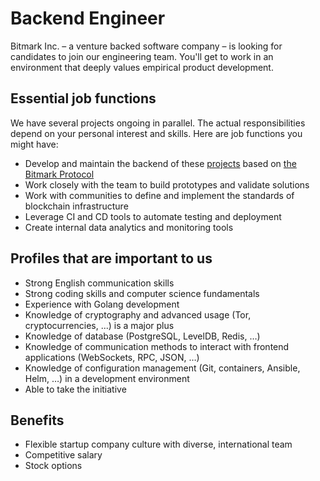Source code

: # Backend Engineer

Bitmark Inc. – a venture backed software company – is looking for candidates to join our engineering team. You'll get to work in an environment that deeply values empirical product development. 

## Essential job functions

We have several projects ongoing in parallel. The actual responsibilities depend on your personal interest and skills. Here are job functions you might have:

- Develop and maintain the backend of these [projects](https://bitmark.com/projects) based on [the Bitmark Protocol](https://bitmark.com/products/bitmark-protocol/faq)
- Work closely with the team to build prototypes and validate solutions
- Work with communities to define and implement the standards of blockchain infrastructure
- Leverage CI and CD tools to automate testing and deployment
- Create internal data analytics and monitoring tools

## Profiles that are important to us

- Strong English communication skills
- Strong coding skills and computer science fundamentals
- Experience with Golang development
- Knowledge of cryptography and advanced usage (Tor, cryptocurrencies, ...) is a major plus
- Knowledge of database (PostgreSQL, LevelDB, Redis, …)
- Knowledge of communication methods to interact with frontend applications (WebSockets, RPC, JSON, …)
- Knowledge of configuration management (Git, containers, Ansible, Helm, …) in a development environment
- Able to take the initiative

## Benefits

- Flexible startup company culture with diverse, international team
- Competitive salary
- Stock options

--

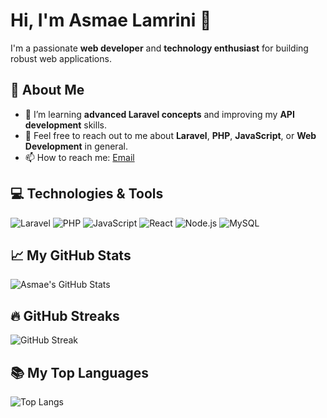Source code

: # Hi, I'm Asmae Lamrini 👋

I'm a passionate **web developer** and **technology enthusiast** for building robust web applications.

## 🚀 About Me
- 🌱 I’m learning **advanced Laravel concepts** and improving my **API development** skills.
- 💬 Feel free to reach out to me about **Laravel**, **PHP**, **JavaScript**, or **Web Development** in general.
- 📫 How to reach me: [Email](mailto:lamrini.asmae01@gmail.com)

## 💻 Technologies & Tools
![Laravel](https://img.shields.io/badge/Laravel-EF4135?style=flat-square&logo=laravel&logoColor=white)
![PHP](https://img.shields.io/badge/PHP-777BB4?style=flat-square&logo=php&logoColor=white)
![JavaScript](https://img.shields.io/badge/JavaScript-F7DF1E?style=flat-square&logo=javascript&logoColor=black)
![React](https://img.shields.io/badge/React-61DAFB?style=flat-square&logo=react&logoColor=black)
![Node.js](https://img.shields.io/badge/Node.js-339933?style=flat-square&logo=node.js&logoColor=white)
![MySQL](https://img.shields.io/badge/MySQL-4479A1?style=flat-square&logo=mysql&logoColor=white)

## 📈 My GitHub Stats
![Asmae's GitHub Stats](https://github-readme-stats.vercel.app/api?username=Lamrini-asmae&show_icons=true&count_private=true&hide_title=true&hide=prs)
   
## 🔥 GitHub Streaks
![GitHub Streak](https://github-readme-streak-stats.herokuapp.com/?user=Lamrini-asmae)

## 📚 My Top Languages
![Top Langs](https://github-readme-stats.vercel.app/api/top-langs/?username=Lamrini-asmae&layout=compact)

Your task
Your answer should be the lines above from the one containing "# Backend Engineer" through the one containing "## Essential job functions", copied exactly and with both ends kept.

Reply
: # Backend Engineer

Bitmark Inc. – a venture backed software company – is looking for candidates to join our engineering team. You'll get to work in an environment that deeply values empirical product development. 

## Essential job functions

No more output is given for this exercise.